Segment Start: RECORDS SHOWN

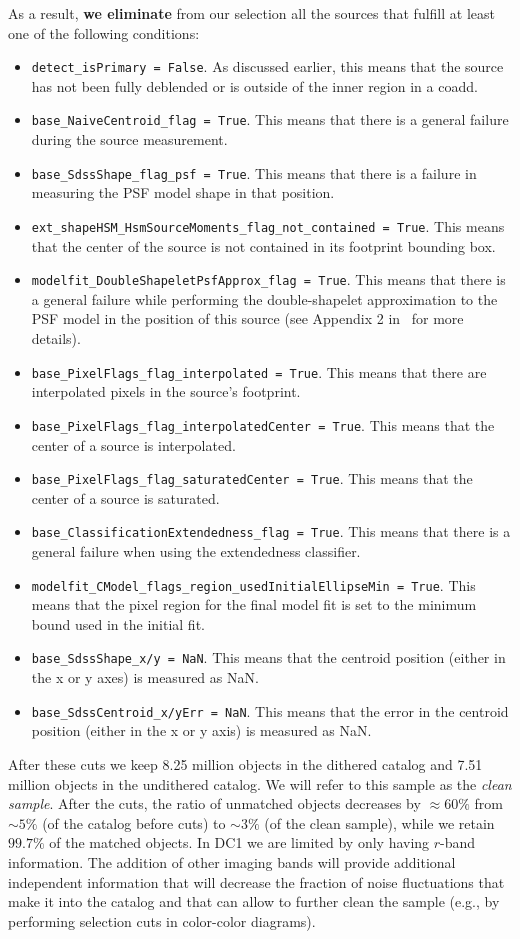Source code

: \documentclass[\docopts]{\docclass}
\begin{document}
As a result, \textbf{we eliminate} from our selection all the sources that fulfill at least one of the following conditions:
\begin{itemize}
\item \texttt{detect\_isPrimary = False}. As discussed earlier, this means that the source has not been fully deblended or is outside of the inner region in a coadd.
\item \texttt{base\_NaiveCentroid\_flag = True}. This means that there is a general failure during the source measurement.
\item \texttt{base\_SdssShape\_flag\_psf = True}. This means that there is a failure in measuring the PSF model shape in that position.
\item \texttt{ext\_shapeHSM\_HsmSourceMoments\_flag\_not\_contained = True}. This means that the center of the source is not contained in its footprint bounding box.
\item \texttt{modelfit\_DoubleShapeletPsfApprox\_flag = True}. This means that there is a general failure while performing the double-shapelet approximation to the PSF model in the position of this source (see Appendix 2 in~\citet{2018PASJ...70S...5B} for more details).
\item \texttt{base\_PixelFlags\_flag\_interpolated = True}. This means that there are interpolated pixels in the source's footprint.
\item \texttt{base\_PixelFlags\_flag\_interpolatedCenter = True}. This means that the center of a source is interpolated.
\item \texttt{base\_PixelFlags\_flag\_saturatedCenter = True}. This means that the center of a source is saturated.
\item \texttt{base\_ClassificationExtendedness\_flag = True}. This means that there is a general failure when using the extendedness classifier.
\item \texttt{modelfit\_CModel\_flags\_region\_usedInitialEllipseMin = True}. This means that the pixel region for the final model fit is set to the minimum bound used in the initial fit.
\item \texttt{base\_SdssShape\_x/y = NaN}. This means that the centroid position (either in the x or y axes) is measured as NaN.
\item \texttt{base\_SdssCentroid\_x/yErr = NaN}. This means that the error in the centroid position (either in the x or y axis) is measured as NaN.
\end{itemize}

After these cuts we keep 8.25 million objects in the dithered catalog and 7.51 million objects in the undithered catalog. We will refer to this sample as the \textit{clean sample}. After the cuts, the ratio of unmatched objects decreases by $\approx 60\%$ from $\sim 5\%$ (of the catalog before cuts) to $\sim 3\%$ (of the clean sample), while we retain $99.7\%$ of the matched objects. In DC1 we are limited by only having $r$-band information. The addition of other imaging bands will provide additional independent information that will decrease the fraction of noise fluctuations that make it into the catalog and that can allow to further clean the sample (e.g., by performing selection cuts in color-color diagrams).
\end{document}

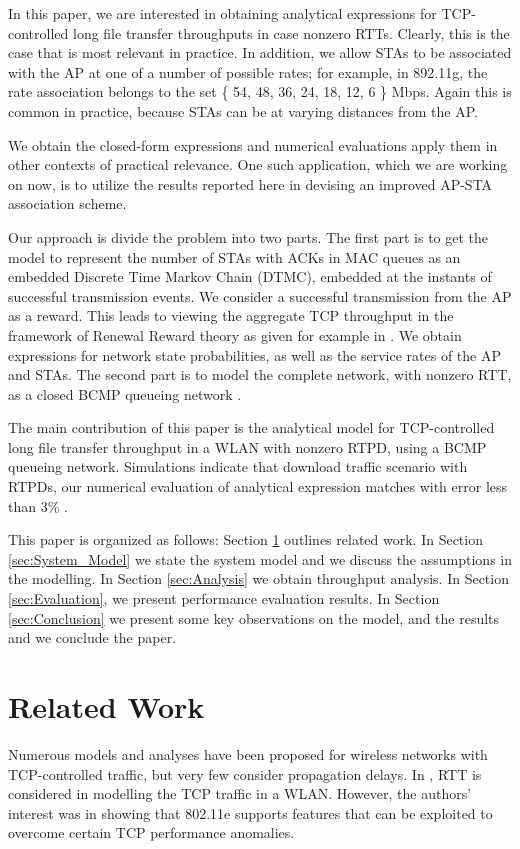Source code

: \documentclass[conference]{IEEEtran}
\begin{document}
In this paper, we are interested in obtaining analytical expressions for 
TCP-controlled long file transfer throughputs in case nonzero RTTs. Clearly, 
this is the case that is most relevant in practice. In addition, we allow STAs
to be associated with the AP at one of a number of possible rates; for example,
in 892.11g, the rate association belongs to the set \{ 54, 48, 36, 24, 18,
12, 6 \} Mbps. Again this is common in practice, because STAs can be at varying 
distances from the AP.

We obtain the closed-form expressions and numerical evaluations  apply them in other contexts of practical relevance.  One such application, 
which we are working on now, is to utilize the results reported here in devising
an improved AP-STA association scheme. 

Our approach is divide the problem into two parts. The first part is to get the
model to represent the number of STAs with ACKs in MAC queues as an embedded 
Discrete Time Markov Chain (DTMC), embedded at the instants of successful 
transmission events. We consider a successful 
transmission from the AP as a reward. This leads to viewing the aggregate TCP
throughput in the framework of Renewal Reward theory as given for example in 
\cite{astn_model:Wolff}. We obtain expressions for network state 
probabilities, as well as the service rates of the AP and STAs. The second part
is to model the complete network, with nonzero RTT, as a closed BCMP queueing
network \cite{astn_model:bcmp}.

The main contribution of this paper is the analytical model for TCP-controlled
long file transfer throughput in a WLAN with nonzero RTPD, using a BCMP 
queueing network. Simulations indicate 
that download traffic scenario with RTPDs, our numerical
evaluation of analytical expression matches with error less than 3\% .

This paper is organized as follows: Section \ref{sec:Related_Work} outlines
related work. 
In Section \ref{sec:System_Model} we state the system model and we discuss
the assumptions in the modelling. 
In Section \ref{sec:Analysis} we obtain throughput analysis. 
In Section \ref{sec:Evaluation}, we present performance evaluation results. 
In Section \ref{sec:Conclusion} we present some key observations on the model,
and the results and we conclude the paper.
\section{Related Work}\label{sec:Related_Work} 
Numerous models and analyses have been proposed for wireless networks with 
TCP-controlled traffic, but very few consider propagation delays.
In \cite{astn_model:Leith}, RTT is considered in modelling the TCP traffic 
in a WLAN. However, the authors' interest was in showing that 802.11e supports
features that can be exploited to overcome certain TCP performance anomalies. 
\end{document}
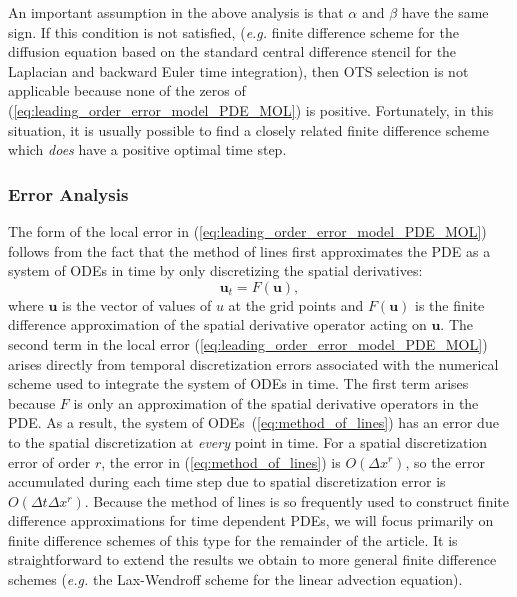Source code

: \documentclass[fleqn,12pt,twoside]{article}
\newcommand{\beq}{\begin{equation}}
\newcommand{\eeq}{\end{equation}}
\def\dt{\Delta t}
\def\dx{\Delta x}
\def\eg{\emph{e.g. }}
\begin{document}
An important assumption in the above analysis is that $\alpha$ and $\beta$ 
have the same sign.  If this condition is not satisfied, (\eg finite
difference scheme for the diffusion equation based on the standard central
difference stencil for the Laplacian and backward Euler time integration),
then OTS selection is not applicable because none of the zeros of 
(\ref{eq:leading_order_error_model_PDE_MOL}) is positive.  Fortunately, 
in this situation, it is usually possible to find a closely related finite 
difference scheme which \emph{does} have a positive optimal time step.

\subsubsection*{\label{sec:error_analysis} 
            Error Analysis}
The form of the local error in 
(\ref{eq:leading_order_error_model_PDE_MOL}) follows from the fact 
that the method of lines first approximates the PDE as a system of ODEs in 
time by only discretizing the spatial derivatives: 
\beq
{\mathbf u}_t = F({\mathbf u}),
\label{eq:method_of_lines}
\eeq
where ${\mathbf u}$ is the vector of values of $u$ at the grid points and
$F({\mathbf u})$ is the finite difference approximation of the spatial 
derivative operator acting on ${\mathbf u}$.  The second term in the local 
error (\ref{eq:leading_order_error_model_PDE_MOL}) arises directly from 
temporal discretization errors associated with the numerical scheme used to 
integrate the system of ODEs in time.  The first term arises because $F$ is 
only an approximation of the spatial derivative operators in the PDE.  As a 
result, the system of ODEs~(\ref{eq:method_of_lines}) has an error due to 
the spatial discretization at \emph{every} point in time.  For a spatial 
discretization error of order $r$, the error in (\ref{eq:method_of_lines}) is 
$O(\dx^r)$, so the error accumulated during each time step due to 
spatial discretization error is $O(\dt \dx^r)$.  Because the method of 
lines is so frequently used to construct finite difference approximations for 
time dependent PDEs, we will focus primarily on finite difference schemes of 
this type for the remainder of the article.  It is straightforward to extend 
the results we obtain to more general finite difference schemes (\eg the
Lax-Wendroff scheme for the linear advection equation). 
\end{document}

Segment End: RECORDS SHOWN

== WHAT YOU HAVE TO DO ==
Look through the entries above and report each line where the string "performance" occurs.

== RESPONSE BELOW ==
In Section \ref{sec:Evaluation}, we present performance evaluation results. 
features that can be exploited to overcome certain TCP performance anomalies. 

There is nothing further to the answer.